ANSWER - I can really identify with this question because it was something that really bothered me when I first started practising as a witch. I felt very much that if I wasn't dedicated to it with all my free time I wasn't doing it properly...
Witchcraft/Spiritualism is no different to anything else in life - there is an initial honeymoon period where it is all you think about and it absorbs every element of your life. Then the initial enthusiasm drops out and it becomes harder to maintain the energy you used to invest in it. Eventually you either give it up or adapt your life to fit around it.
The thing that does set the Craft or spiritualism apart is, as you so rightly observe, the guilt you feel at neglecting it. This guilt can take many forms, you might feel you are letting the Gods down, you might feel foolish for having told other people this is your world and then deciding it isn't the reason for your existence. You might feel frustrated that you can't summon that initial passion back again. And if your path has worked for you it is likely you feel some element of cheating yourself. All this is entirely normal and understandable.

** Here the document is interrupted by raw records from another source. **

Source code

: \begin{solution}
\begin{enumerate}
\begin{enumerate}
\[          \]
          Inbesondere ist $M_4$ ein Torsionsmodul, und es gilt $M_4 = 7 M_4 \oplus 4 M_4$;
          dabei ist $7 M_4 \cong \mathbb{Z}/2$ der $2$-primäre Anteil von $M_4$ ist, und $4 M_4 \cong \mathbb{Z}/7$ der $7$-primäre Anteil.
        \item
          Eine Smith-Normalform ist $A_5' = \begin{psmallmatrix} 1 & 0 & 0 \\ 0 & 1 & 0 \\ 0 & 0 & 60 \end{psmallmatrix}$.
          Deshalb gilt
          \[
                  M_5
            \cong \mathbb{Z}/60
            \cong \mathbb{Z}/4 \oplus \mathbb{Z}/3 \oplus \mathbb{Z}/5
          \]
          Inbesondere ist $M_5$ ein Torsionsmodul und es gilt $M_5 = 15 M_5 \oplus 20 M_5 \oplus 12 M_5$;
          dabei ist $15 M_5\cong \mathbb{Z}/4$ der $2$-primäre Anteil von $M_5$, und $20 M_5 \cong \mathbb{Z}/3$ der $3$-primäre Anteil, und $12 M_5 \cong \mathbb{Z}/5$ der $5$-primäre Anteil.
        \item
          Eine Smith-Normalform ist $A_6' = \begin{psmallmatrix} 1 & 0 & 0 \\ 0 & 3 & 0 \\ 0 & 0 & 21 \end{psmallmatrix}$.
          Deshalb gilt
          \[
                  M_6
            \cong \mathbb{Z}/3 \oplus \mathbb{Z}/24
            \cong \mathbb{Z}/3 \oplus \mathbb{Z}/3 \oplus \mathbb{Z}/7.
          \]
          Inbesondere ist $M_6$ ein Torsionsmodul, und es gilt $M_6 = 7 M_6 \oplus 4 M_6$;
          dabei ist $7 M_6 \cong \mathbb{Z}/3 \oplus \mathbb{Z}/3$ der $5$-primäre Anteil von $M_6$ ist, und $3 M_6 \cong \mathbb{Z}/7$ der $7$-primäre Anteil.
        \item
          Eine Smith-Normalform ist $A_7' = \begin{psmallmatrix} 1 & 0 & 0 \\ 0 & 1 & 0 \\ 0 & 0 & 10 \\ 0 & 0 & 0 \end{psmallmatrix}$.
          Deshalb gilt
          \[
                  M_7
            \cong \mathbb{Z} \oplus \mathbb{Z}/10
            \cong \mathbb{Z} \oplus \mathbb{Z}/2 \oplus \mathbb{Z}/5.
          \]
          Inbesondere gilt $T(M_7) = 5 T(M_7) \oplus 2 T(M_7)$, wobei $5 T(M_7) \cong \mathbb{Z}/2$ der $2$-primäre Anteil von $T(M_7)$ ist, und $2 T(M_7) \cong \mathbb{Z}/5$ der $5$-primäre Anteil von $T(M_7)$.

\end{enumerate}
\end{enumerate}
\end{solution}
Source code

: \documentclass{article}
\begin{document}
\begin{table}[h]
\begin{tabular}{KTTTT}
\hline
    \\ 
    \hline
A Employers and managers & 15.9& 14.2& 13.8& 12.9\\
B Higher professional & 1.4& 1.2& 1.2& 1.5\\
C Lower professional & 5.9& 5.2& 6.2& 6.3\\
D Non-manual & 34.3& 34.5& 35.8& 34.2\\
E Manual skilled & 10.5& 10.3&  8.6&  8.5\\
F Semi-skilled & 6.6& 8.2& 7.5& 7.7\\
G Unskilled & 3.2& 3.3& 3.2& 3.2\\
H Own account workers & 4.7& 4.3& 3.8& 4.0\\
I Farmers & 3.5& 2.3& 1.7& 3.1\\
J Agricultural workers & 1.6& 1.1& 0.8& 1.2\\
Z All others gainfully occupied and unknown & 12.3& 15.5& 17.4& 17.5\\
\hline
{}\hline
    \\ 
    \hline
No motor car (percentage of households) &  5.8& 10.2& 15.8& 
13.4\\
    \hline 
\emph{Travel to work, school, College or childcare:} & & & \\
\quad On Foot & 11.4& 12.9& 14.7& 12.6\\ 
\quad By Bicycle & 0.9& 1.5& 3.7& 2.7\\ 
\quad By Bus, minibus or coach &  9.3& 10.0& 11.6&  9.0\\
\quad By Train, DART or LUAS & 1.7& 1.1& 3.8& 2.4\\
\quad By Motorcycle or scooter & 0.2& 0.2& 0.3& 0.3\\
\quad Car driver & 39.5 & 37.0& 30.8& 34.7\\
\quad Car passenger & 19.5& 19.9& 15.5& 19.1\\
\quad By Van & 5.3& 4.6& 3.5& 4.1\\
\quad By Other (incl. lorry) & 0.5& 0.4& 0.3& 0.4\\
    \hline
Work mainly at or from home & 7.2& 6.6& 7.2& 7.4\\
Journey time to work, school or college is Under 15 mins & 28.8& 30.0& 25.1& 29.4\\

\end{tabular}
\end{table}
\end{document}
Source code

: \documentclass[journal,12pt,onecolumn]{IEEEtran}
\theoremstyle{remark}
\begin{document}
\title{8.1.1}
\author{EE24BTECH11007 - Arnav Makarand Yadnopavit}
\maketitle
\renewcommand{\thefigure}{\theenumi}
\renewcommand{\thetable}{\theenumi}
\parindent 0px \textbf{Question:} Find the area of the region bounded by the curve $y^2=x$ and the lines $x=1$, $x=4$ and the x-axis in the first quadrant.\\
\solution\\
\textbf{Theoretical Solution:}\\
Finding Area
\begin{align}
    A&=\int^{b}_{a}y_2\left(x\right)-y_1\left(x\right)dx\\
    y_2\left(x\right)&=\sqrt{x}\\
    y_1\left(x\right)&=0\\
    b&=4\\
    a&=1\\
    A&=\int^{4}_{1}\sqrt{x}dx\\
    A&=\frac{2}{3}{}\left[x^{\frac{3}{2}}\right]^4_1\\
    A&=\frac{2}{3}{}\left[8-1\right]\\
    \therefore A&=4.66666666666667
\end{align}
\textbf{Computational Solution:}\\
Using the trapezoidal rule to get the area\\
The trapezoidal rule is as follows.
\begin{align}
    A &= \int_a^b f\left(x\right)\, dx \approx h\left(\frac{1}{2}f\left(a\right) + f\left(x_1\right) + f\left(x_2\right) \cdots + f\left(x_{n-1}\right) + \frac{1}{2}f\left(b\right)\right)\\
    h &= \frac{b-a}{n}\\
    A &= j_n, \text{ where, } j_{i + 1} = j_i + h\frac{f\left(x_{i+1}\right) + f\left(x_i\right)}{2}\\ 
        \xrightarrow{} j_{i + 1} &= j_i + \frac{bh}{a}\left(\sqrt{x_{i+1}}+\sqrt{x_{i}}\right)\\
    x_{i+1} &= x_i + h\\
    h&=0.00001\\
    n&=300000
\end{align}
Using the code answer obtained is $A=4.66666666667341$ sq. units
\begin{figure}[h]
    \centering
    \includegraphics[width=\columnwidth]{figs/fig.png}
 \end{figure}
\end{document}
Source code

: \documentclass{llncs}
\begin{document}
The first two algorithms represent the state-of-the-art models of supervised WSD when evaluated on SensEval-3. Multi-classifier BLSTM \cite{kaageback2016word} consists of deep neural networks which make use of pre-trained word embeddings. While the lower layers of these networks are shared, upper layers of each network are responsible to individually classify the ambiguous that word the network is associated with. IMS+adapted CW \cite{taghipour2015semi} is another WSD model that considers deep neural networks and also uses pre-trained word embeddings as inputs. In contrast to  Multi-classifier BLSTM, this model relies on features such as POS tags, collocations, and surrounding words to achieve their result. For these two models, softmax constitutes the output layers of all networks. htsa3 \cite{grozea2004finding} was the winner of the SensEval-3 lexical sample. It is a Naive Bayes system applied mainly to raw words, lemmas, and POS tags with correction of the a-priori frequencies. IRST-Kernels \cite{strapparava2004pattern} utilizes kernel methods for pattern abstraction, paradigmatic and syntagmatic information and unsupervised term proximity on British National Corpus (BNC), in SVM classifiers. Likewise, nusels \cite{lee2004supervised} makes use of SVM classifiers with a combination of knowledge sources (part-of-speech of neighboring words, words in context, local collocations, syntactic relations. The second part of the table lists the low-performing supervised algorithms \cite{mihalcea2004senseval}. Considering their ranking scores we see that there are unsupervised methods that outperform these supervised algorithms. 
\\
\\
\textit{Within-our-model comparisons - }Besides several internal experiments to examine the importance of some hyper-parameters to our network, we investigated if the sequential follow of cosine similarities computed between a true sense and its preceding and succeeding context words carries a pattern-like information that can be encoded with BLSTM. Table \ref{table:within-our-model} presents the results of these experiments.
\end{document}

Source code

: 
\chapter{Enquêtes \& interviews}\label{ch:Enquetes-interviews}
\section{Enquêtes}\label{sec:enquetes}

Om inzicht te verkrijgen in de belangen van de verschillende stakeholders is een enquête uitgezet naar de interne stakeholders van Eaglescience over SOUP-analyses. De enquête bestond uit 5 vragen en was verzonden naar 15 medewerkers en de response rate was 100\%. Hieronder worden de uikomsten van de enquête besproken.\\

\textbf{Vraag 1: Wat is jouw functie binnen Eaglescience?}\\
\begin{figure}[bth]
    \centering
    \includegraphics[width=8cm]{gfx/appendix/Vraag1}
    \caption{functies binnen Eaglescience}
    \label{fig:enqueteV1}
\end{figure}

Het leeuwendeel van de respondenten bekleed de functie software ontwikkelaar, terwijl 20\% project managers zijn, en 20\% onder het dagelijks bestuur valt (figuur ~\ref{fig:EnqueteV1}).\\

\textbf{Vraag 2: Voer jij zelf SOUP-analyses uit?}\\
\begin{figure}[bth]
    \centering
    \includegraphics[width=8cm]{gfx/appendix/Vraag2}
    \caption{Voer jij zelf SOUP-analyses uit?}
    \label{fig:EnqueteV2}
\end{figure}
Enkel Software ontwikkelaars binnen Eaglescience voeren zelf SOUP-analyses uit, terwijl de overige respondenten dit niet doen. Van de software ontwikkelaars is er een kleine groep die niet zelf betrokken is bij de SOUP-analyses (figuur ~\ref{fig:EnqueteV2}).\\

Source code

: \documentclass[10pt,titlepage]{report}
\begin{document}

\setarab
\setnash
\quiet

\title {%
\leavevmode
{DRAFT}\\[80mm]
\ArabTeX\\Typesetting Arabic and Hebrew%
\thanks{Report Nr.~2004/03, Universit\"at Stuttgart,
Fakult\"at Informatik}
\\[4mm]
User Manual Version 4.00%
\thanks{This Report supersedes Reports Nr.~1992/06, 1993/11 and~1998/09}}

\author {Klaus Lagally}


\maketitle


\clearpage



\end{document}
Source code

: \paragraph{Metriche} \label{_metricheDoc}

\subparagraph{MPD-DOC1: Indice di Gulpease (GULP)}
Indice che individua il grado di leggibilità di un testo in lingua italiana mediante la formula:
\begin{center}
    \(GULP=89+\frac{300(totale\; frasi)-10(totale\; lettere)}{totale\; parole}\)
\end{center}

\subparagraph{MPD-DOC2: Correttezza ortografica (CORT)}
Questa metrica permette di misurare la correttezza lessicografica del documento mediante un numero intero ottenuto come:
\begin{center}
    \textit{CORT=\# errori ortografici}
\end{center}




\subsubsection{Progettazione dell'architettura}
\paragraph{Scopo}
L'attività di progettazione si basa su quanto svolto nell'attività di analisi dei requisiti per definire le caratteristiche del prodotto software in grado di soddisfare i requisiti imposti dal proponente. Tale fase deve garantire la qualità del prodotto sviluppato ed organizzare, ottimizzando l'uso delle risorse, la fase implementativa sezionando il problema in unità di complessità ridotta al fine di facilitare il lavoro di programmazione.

The trick to committing to your path in the long term is to achieve a balance. Speaking personally Witchcraft is part of my life but it isn't everything I do. If I pushed everything else to one side I would eventually start to resent the Craft which would be a shame. There are times it plays a more significant role in my life than it does at other times but I feel no guilt if something else takes priority. I barely bothered to acknowledge the Solstice yesterday due to being immersed in a series of very enjoyable books but that doesn't make me feel guilty or less of a witch, it just means that as with most people different things take precedence at different times. Think of it like a new relationship -at the start you want to spend every moment together but after a while you rediscover the value of spending time alone or with friends. It doesn't mean you love your partner any less, it just means that you can't sustain an existence based on him alone.
I think where you are going wrong is making the following of your path into a must do. No matter how much you value you get out of doing something if you make doing it into a daily task you are going to find it becomes mundane and repetitive. Eventually the acts loses significance and becomes another job on the job list. This is worse than useless because it breeds discontent and frustration directed at the very act that was supposed to be helping you in the first place. Setting yourself the challenge of doing anything daily is pretty much always doomed to failure. Life always gets in the way...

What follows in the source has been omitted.